- Exercise prompt -
Give back the line in the listing below that contains "Nota: Tabla modificada" and all remaining lines, retyped exactly, through the last line.

== == ==

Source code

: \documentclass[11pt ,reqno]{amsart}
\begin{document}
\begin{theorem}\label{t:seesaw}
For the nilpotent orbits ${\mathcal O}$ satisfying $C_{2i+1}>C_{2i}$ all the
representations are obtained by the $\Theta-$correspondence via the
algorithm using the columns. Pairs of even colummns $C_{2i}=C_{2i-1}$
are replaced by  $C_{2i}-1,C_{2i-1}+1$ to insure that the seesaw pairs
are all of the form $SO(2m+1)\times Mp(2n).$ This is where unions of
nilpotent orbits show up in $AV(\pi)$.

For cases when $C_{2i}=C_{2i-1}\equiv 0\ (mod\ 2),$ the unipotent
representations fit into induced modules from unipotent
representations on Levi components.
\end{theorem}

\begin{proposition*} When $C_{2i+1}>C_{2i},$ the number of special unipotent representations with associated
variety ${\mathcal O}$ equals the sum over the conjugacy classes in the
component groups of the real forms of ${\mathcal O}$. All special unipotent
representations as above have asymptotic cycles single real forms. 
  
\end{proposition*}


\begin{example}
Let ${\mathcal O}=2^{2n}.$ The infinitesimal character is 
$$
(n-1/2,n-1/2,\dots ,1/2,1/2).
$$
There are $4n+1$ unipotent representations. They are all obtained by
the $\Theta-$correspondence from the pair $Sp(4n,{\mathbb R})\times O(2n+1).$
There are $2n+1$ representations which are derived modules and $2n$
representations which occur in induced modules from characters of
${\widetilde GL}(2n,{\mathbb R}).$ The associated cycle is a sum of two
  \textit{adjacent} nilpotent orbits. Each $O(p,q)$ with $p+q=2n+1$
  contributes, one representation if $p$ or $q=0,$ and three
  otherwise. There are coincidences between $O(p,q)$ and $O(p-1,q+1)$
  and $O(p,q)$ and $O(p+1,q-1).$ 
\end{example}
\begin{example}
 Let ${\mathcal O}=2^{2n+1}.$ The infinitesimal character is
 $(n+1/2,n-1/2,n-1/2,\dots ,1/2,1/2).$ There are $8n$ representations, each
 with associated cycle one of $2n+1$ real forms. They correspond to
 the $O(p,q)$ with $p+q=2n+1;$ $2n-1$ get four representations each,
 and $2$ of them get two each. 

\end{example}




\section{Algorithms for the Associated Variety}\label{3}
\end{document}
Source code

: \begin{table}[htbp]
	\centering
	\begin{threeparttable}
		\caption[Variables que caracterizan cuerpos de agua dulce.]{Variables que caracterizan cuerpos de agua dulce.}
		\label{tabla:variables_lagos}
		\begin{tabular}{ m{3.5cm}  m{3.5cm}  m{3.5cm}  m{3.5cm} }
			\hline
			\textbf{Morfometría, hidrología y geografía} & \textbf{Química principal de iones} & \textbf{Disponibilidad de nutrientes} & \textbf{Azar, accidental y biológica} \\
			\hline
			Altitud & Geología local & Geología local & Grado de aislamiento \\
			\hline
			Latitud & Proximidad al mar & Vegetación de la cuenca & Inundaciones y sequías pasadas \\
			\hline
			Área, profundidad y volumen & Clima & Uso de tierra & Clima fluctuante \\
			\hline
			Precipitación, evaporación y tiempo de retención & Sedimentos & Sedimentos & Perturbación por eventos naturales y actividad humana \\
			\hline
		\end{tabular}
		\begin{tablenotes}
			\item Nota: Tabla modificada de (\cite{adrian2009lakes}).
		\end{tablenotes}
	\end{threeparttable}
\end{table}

== == ==

- Solution -
			\item Nota: Tabla modificada de (\cite{adrian2009lakes}).
		\end{tablenotes}
	\end{threeparttable}
\end{table}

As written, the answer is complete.